Consider the resources consumed:
- Bandwidth for serving pages that will never be seen by humans
- CPU cycles processing requests that provide no value to the site owner
- Database queries for permission checks on content that will be scraped regardless
- Server costs scaling with crawler activity, not actual usage
What You Can Do
If you’re running your own services, consider these protective measures:
1. Monitor Your Logs
Check your web server logs regularly for crawler patterns:
grep -i "bot\|crawler" /var/log/nginx/access.log | tail -20
2. Implement Selective Blocking
Block aggressive crawlers in your web server configuration:
if ($http_user_agent ~* "(ClaudeBot|GPTBot|ChatGPT-User|CCBot|anthropic|OpenAI)") {
return 403;
}
3. Use robots.txt (Though Many Ignore It)
User-agent: ClaudeBot
Disallow: /
User-agent: GPTBot
Disallow: /
User-agent: ChatGPT-User
Disallow: /
4. Rate Limiting
Implement request rate limiting to prevent any single source from overwhelming your server.
The Irony
The most ironic part? I was using Claude (Anthropic’s AI) to debug the very problem that ClaudeBot (Anthropic’s crawler) was causing. It’s a perfect metaphor for the AI age - the same companies creating useful AI tools are also creating the infrastructure problems we need AI tools to solve.
Conclusion
This wasn’t a complex technical issue requiring deep system knowledge. It was a resource exhaustion problem caused by an overly aggressive web crawler. The time I spent investigating authentication systems, database corruption, and git processes was wasted because I didn’t start with the most basic question: “What’s actually hitting my server?”

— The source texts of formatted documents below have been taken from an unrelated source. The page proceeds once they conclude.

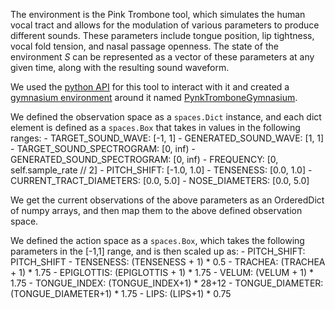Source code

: The environment is the Pink Trombone tool, which simulates the human vocal tract and allows for the modulation of various parameters to produce different sounds. These parameters include tongue position, lip tightness, vocal fold tension, and nasal passage openness. The state of the environment $S$ can be represented as a vector of these parameters at any given time, along with the resulting sound waveform.

We used the [python API](https://github.com/Geson-anko/pynktrombone) for this tool to interact with it and created a [gymnasium environment](https://github.com/Farama-Foundation/Gymnasium) around it named [PynkTromboneGymnasium](https://github.com/chiral-carbon/PynkTromboneGymnasium).

We defined the observation space as a `spaces.Dict` instance, and each dict element is defined as a `spaces.Box` that takes in values in the following ranges:
        - TARGET_SOUND_WAVE: [-1, 1]
        - GENERATED_SOUND_WAVE: [1, 1]
        - TARGET_SOUND_SPECTROGRAM: [0, inf)
        - GENERATED_SOUND_SPECTROGRAM: [0, inf)
        - FREQUENCY: [0, self.sample_rate // 2]
        - PITCH_SHIFT: [-1.0, 1.0]
        - TENSENESS: [0.0, 1.0]
        - CURRENT_TRACT_DIAMETERS: [0.0, 5.0]
        - NOSE_DIAMETERS: [0.0, 5.0]

We get the current observations of the above parameters as an OrderedDict of numpy arrays, and then map them to the above defined observation space.

We defined the action space as a `spaces.Box`, which takes the following parameters in the [-1,1] range, and is then scaled up as:
        - PITCH_SHIFT: PITCH_SHIFT
        - TENSENESS: (TENSENESS + 1) * 0.5
        - TRACHEA: (TRACHEA + 1) * 1.75
        - EPIGLOTTIS: (EPIGLOTTIS + 1) * 1.75
        - VELUM: (VELUM + 1) * 1.75
        - TONGUE_INDEX: (TONGUE_INDEX+1) * 28+12
        - TONGUE_DIAMETER: (TONGUE_DIAMETER+1) * 1.75
        - LIPS: (LIPS+1) * 0.75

The lesson? When facing performance issues, always check your access logs first. And in 2025, be prepared to defend your servers against the AI crawler invasion.
Your personal server wasn’t designed to feed the AI training pipeline. It’s okay to say no.
Want to protect your own services? Start with web server logs and don’t let the bots eat your lunch.